Best time: 2nd & 3rd WEEK OF AUGUST

Duration: 10N/ 11D

Festival dates: 23rd & 24th AUGUST, 2017

Fixed Date: 18th – 28th AUGUST, 2017

Entry: PARO, 18th AUGUST, 2017

Exit: PARO, 28th AUGUST, 2017

Matsutake, or Sangay Shamu (local name) is a mushroom that grows at altitudes above 3000m and has a very strong and distinct flavor, much liked by the Japanese especially. The festival takes place in Ura valley in Bumthang district and is a 2 day program. Guests can along get together with the locals and go mushroom hunting, all the collection is brought together and then prepared in different styles and tasted.

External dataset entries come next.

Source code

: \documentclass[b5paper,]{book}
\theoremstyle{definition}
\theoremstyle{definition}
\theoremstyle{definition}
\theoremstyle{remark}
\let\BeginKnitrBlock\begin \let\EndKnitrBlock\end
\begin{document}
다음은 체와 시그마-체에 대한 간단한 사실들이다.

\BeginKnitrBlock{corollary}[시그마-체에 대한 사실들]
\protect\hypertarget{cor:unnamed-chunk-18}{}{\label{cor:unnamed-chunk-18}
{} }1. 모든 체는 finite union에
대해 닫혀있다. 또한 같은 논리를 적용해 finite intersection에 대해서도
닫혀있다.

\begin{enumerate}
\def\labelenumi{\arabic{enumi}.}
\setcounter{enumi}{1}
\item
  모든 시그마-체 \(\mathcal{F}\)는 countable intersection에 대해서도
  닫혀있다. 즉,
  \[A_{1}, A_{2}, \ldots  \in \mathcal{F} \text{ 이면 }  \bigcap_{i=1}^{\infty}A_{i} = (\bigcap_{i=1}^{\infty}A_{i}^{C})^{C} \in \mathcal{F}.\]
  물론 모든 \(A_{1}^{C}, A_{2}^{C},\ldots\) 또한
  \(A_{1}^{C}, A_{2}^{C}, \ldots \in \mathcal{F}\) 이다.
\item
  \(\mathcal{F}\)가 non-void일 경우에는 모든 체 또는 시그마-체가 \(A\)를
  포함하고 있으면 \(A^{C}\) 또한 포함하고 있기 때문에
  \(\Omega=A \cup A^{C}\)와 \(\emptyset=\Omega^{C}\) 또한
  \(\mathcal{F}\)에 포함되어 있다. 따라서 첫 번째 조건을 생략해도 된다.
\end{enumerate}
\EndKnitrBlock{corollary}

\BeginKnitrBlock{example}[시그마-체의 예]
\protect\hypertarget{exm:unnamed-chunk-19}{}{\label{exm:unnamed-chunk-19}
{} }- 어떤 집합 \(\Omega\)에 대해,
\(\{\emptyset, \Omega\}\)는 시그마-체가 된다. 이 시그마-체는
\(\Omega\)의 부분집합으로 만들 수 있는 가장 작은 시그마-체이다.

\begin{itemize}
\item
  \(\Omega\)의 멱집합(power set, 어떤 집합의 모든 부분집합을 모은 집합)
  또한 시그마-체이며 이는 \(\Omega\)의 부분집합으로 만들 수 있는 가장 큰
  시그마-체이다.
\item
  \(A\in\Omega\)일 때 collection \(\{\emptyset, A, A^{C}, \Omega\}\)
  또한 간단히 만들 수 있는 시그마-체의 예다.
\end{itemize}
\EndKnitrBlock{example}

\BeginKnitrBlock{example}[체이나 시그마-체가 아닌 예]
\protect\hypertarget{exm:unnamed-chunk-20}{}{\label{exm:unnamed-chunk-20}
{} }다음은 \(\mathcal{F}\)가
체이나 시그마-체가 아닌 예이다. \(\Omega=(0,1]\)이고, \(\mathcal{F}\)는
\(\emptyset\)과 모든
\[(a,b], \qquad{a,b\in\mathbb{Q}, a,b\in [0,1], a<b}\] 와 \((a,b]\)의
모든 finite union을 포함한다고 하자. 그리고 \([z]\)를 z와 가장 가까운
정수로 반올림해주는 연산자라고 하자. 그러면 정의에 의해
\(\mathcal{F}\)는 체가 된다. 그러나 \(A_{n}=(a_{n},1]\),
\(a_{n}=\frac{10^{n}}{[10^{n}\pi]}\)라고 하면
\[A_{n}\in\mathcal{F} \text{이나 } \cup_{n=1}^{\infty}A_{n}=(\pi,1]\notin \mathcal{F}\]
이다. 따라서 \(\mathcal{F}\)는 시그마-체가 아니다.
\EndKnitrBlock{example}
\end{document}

The festival was initiated by the previous Agriculture Minister, Lyonpo Dr. Pema Jamtsho with assistance from Dy. Minister of National Environment Commission, Lyonpo Nado Rinchen to promote eco-tourism, community tourism and cultural tourism. It was also initiated to alleviate poverty and rural income in remote communities through tourism.

BRIEF ITINERARY :-

DAY 1: (16th August): Arrive at Paro. Overnight at a hotel in Paro.
DAY 2: (17th August): Paro - Thimphu. Overnight at a hotel in Thimphu
DAY 3: (18th August): Thimphu sightseeing continued. Overnight at a hotel in Thimphu
DAY 4: (19th August): Thimphu - Punakha. Overnight at a hotel in Punakha
DAY 5: (20th August): Punakha sightseeing continued. Overnight at a hotel in Punakha
DAY 6: (21st August): Punakha - Bumthang. Overnight at a hotel in Bumthang
DAY 7: (22nd August): Bumthang sightseeing continued. Overnight at a hotel in Bumthang
DAY 8: (23rd August): Bumthang, Matcutake Festival in Ura valley. Overnight at a hotel in Bumthang
DAY 9: (24th August): Bumthang sightseeing continued, excursion to Tang Valley. Overnight at a hotel in Bumthang
DAY 10: (25th August): Bumthang - Phobjikha valley. Overnight at a hotel/ guest house in Phobjikha valley
DAY 11: (26th August): Phobjikha - Paro. Overnight at a hotel in Paro
DAY 12: (27th August): Paro sightseeing
DAY 13: (28th August): Taktsang (Tiger's Nest) hike. Overnight stay at a hotel in Paro.
DAY 14: , (29th August): DEPARTURE


Districts you will cover: Paro, Thimphu, Punakha, Wangdue Phodrang, Trongsa, Bumthang and Haa

 

 

ITINERARY DETAIL

 

 

 


Day 1: Arrival: Paro – Thimphu

On arrival, guests will be received at the airport by 1-derful Bhutan Tours’s guide who will be your companion for the duration of your tour Bhutan.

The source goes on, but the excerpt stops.